Sunday, 9 November 2008

#59 – Following up on an initial pitch

Or what is pestering?

Time to move on?
So you’ve sent your pitch and you’ve heard nothing back. Is it time to move on? Well, I’m sure if you ask most editors, they will say: “If you haven’t heard anything, we’re not interested.” Usually, of course, this is true.

Standard fob-off
But sometimes it isn’t. It can be used as a standard fob off. Sometimes, if the editor is being honest, they will have to admit that they haven’t read your e-mail. And this is why it is always worth following up.

Second e-mail
Sending a second e-mail that politely enquires whether the initial pitch was received and whether it would be of interest can sometimes pay dividends. The editor may not have seen the original e-mail, or forgotten to reply to it, or glossed over it without reading it. A second e-mail is more likely to illicit a response, irrespective of what happened to the first one. In fact, I have one editor who almost inevitably only responds to the follow-up e-mail.

Fine line
But there is a fine line between following up and pestering, and it is difficult to know where that line lies. There’s no real correct answer when it comes to the best time to follow up – different writers will give you different responses.

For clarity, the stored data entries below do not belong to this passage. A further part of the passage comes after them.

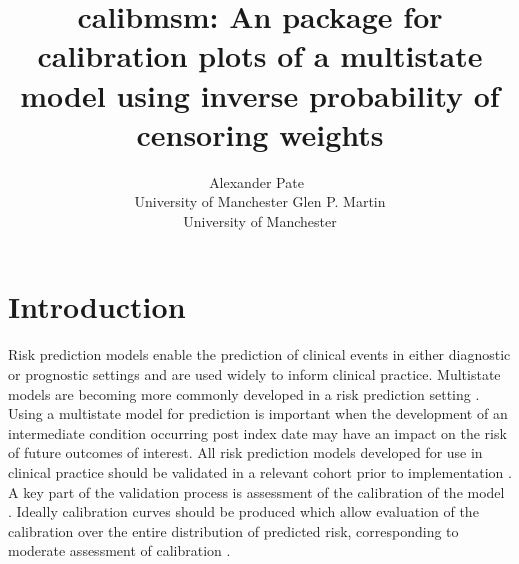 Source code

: \documentclass[nojss]{jss}
\author{Alexander Pate~\orcidlink{0000-0002-0849-3458}\\University of Manchester
  \And Glen P. Martin\\University of Manchester}
\title{calibmsm: An \proglang{R} package for calibration plots of a multistate model using inverse probability of censoring weights}
\begin{document}


\section[Introduction]{Introduction} \label{sec:intro}

%

Risk prediction models enable the prediction of clinical events in either diagnostic or prognostic settings \citep{VanSmeden2021} and are used widely to inform clinical practice. Multistate models are becoming more commonly developed in a risk prediction setting \citep{Putter2006, Le-Rademacher2018, Lintu2022, Masia2017}. Using a multistate model for prediction is important when the development of an intermediate condition occurring post index date may have an impact on the risk of future outcomes of interest. All risk prediction models developed for use in clinical practice should be validated in a relevant cohort prior to implementation \citep{Steyerberg2016, Sperrin2022}. A key part of the validation process is assessment of the calibration of the model \citep{VanCalster2019}. Ideally calibration curves should be produced which allow evaluation of the calibration over the entire distribution of predicted risk, corresponding to moderate assessment of calibration \citep{VanCalster2016}.
\end{document}
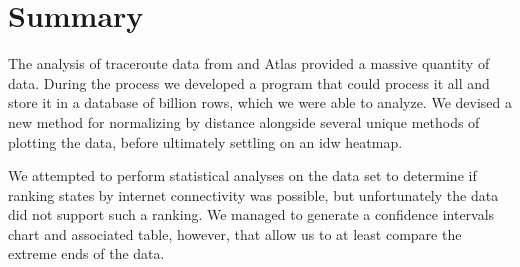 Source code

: \section{Summary}

The analysis of traceroute data from \caida and \ripe Atlas provided a massive quantity of data. During the process we developed a program that could process it all and store it in a database of  billion rows, which we were able to analyze. We devised a new method for normalizing by distance alongside several unique methods of plotting the data, before ultimately settling on an \acrfull{idw} heatmap.

We attempted to perform statistical analyses on the data set to determine if ranking states by internet connectivity was possible, but unfortunately the data did not support such a ranking. We managed to generate a confidence intervals chart and associated table, however, that allow us to at least compare the extreme ends of the data. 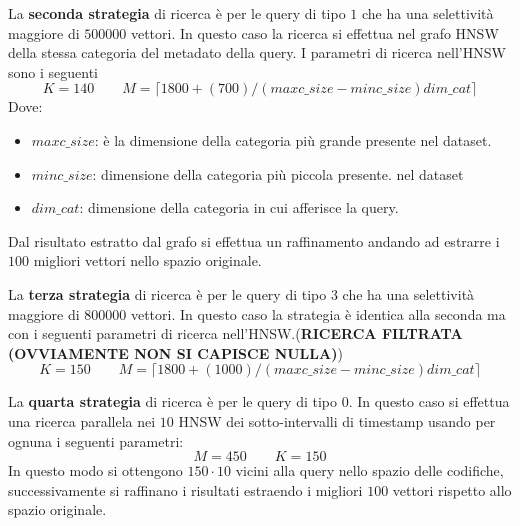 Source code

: La \textbf{seconda strategia} di ricerca è per le query di tipo $1$ che ha una selettività 
maggiore di $500000$ vettori. In questo caso la ricerca si effettua nel grafo 
HNSW della stessa categoria del metadato della query. I parametri di ricerca nell'HNSW
sono i seguenti 
$$K = 140 \qquad M= \lceil1800+(700)/(maxc\_size - minc\_size)dim\_cat\rceil$$
Dove:
\begin{itemize}
    \item $maxc\_size$: è la dimensione della categoria più grande presente 
    nel dataset.
    \item $minc\_size$: dimensione della categoria più piccola presente.
    nel dataset
    \item $dim\_cat$: dimensione della categoria in cui afferisce la query.
\end{itemize}
Dal risultato estratto dal grafo si effettua un raffinamento andando ad estrarre 
i $100$ migliori vettori nello spazio originale.

La \textbf{terza strategia} di ricerca è per le query di tipo $3$ che ha una selettività 
maggiore di $800000$ vettori. In questo caso la strategia è identica alla seconda 
ma con i seguenti parametri di ricerca nell'HNSW.(\textbf{RICERCA FILTRATA (OVVIAMENTE NON SI CAPISCE NULLA)}) 
$$K = 150 \qquad M= \lceil1800+(1000)/(maxc\_size - minc\_size)dim\_cat\rceil$$

La \textbf{quarta strategia} di ricerca è per le query di tipo $0$. In questo caso 
si effettua una ricerca parallela nei $10$ HNSW dei sotto-intervalli di timestamp 
usando per ognuna i seguenti parametri:
$$M=450 \qquad K=150$$
In questo modo si ottengono $150\cdot 10$ vicini alla query nello spazio delle 
codifiche, successivamente si raffinano i risultati estraendo i migliori $100$ 
vettori rispetto allo spazio originale.

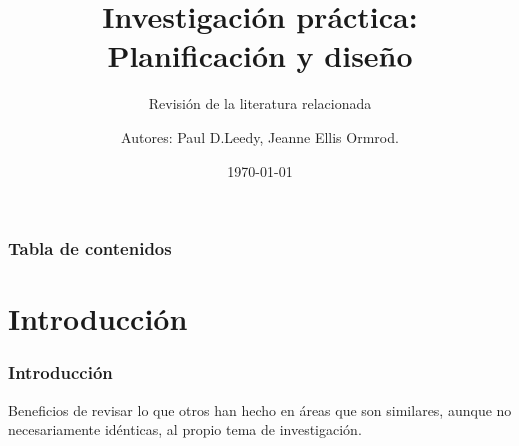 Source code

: \documentclass{beamer}
\begin{document}
\title{Investigaci\'on pr\'actica: Planificaci\'on y dise\~no} 
\subtitle{Revisi\'on de la literatura relacionada}   
\author{Autores: Paul D.Leedy, Jeanne Ellis Ormrod.}
\date{\today} 


\begin{frame}
\titlepage
\end{frame}

{
%
\begin{frame}
\end{frame}
}

\begin{frame}
\frametitle{Tabla de contenidos}  
    \tableofcontents[hideallsubsections]
\end{frame} 


\section{Introducci\'on} 
    \begin{frame}
        \frametitle{Introducci\'on} 
        Beneficios de revisar lo que otros han hecho en \'areas que son similares, aunque no necesariamente id\'enticas, al propio tema de investigaci\'on.
    \end{frame}
\end{document}
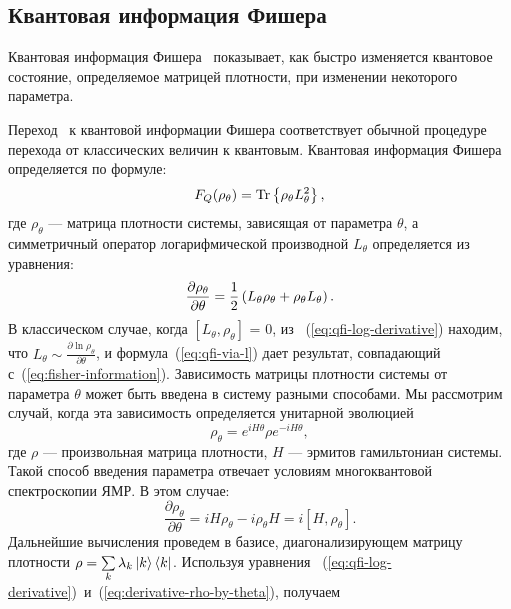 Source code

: \subsection{Квантовая информация Фишера}
\label{sec:quantum-fisher-information}
\begin{definition}\label{def:quantum-fisher-information}
  Квантовая информация Фишера~\cite{liu2014} показывает,
  как быстро изменяется квантовое состояние,
  определяемое матрицей плотности, при изменении некоторого параметра.
\end{definition}
Переход~\cite{Luo2003pamc} к квантовой информации Фишера соответствует обычной процедуре перехода от классических величин к квантовым.
Квантовая информация Фишера определяется по формуле:
%
\begin{equation}\label{eq:qfi-via-l}
  F_Q (\rho_\theta) = \mathrm{Tr} \left\{ \rho_\theta L^2_\theta \right\},
\end{equation}
%
где $\rho_\theta$ ---  матрица плотности системы, зависящая от параметра $\theta$, а симметричный оператор логарифмической производной $L_\theta$ определяется из уравнения:
%
\begin{equation}\label{eq:qfi-log-derivative}
  \frac{\partial\rho_\theta}{\partial\theta}
  = \frac{1}{2} \left( L_\theta \rho_\theta + \rho_\theta L_\theta \right).
\end{equation}
%
В классическом случае, когда $\left[L_\theta, \rho_\theta \right]$ = 0, из ~(\ref{eq:qfi-log-derivative}) находим,
что ${L_\theta\sim\frac{\partial\ln\rho_\theta}{\partial\theta}}$,
и формула~(\ref{eq:qfi-via-l}) дает результат, совпадающий с~(\ref{eq:fisher-information}).
%
Зависимость матрицы плотности системы от параметра $\theta$ может быть введена в систему разными способами.
Мы рассмотрим случай, когда эта зависимость определяется унитарной эволюцией
%
\begin{equation}%
  \rho_\theta = e^{i H \theta} \rho e^{-i H \theta},
\end{equation}
%
где $\rho$ --- произвольная матрица плотности, $H$ --- эрмитов гамильтониан системы.
Такой способ введения параметра отвечает условиям многоквантовой спектроскопии ЯМР.
В этом случае:
%
\begin{equation}\label{eq:derivative-rho-by-theta}
  \frac{\partial\rho_\theta}{\partial\theta}
  = iH\rho_\theta - i\rho_\theta H
  = i \left[H,\rho_\theta \right].
\end{equation}
%
Дальнейшие вычисления проведем в базисе, диагонализирующем матрицу плотности
$\rho =\sum\limits_{k} \lambda_k \left| k \right\rangle\left\langle k \right|$.
Используя уравнения ~(\ref{eq:qfi-log-derivative})~и~(\ref{eq:derivative-rho-by-theta}), получаем
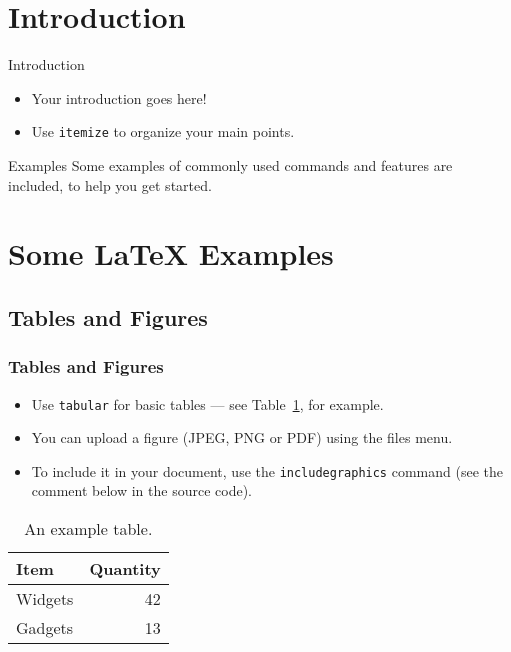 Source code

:\documentclass[12pt]{beamer}
\begin{document}
{ %
\begin{frame}
  \titlepage
\end{frame}
}

\section{Introduction}

\begin{frame}{Introduction}

\begin{itemize}
  \item Your introduction goes here!
  \item Use \texttt{itemize} to organize your main points.
\end{itemize}

\vskip 1cm

\begin{block}{Examples}
Some examples of commonly used commands and features are included, to help you get started.
\end{block}

\end{frame}

\section{Some \LaTeX{} Examples}

\subsection{Tables and Figures}

\begin{frame}
  \frametitle{Tables and Figures}

\begin{itemize}
\item Use \texttt{tabular} for basic tables --- see Table~\ref{tab:widgets}, for example.
\item You can upload a figure (JPEG, PNG or PDF) using the files menu. 
\item To include it in your document, use the \texttt{includegraphics} command (see the comment below in the source code).
\end{itemize}


\begin{table}
\centering
\begin{tabular}{l|r}
Item & Quantity \\\hline
Widgets & 42 \\
Gadgets & 13
\end{tabular}
\caption{\label{tab:widgets}An example table.}
\end{table}

\end{frame}
\end{document}
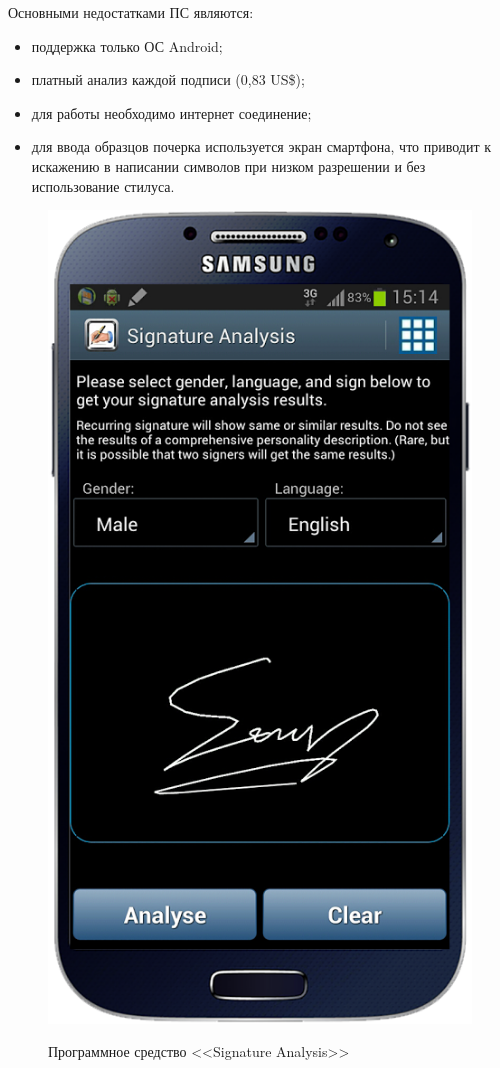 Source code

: Основными недостатками ПС являются:
\begin{itemize}
  \item поддержка только ОС Android;
  \item платный анализ каждой подписи (0,83 US\$);
  \item для работы необходимо интернет соединение;
  \item для ввода образцов почерка используется экран смартфона, что приводит к искажению в написании символов при низком разрешении и без использование стилуса.
\end{itemize}

\begin{figure}[ht]{}
    \centering
    \label{fig:domain:analogs:signature_analysis}
    \includegraphics[height=0.4\textheight]{figures/analog_signature_analysis.png}
    \caption{Программное средство <<Signature Analysis>>}
\end{figure}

Relationship and frequency of publication
I’d argue that the length of time before a follow-up e-mail depends on your relationship with the editor and the frequency of a publication. Monthly magazines obviously have longer decision making processes, so I would probably leave it at least a month before following up with an editor at such a magazine. And that’s if I have worked with them in the past. It’s probably six to eight weeks for a blind pitch sent to someone I’ve had no previous dealings with.

Weekly travel section

For a weekly travel section or website, I’d argue that it can be followed up more quickly. Probably two to three weeks for an editor I do know and maybe four for one I don’t.

Arbitrary timeframes
These timeframes are fairly arbitrary, of course, and are largely based on what I feel constitutes pestering. Other writers will have different opinions, and if they’d like to share them by adding a comment, that would be wonderful.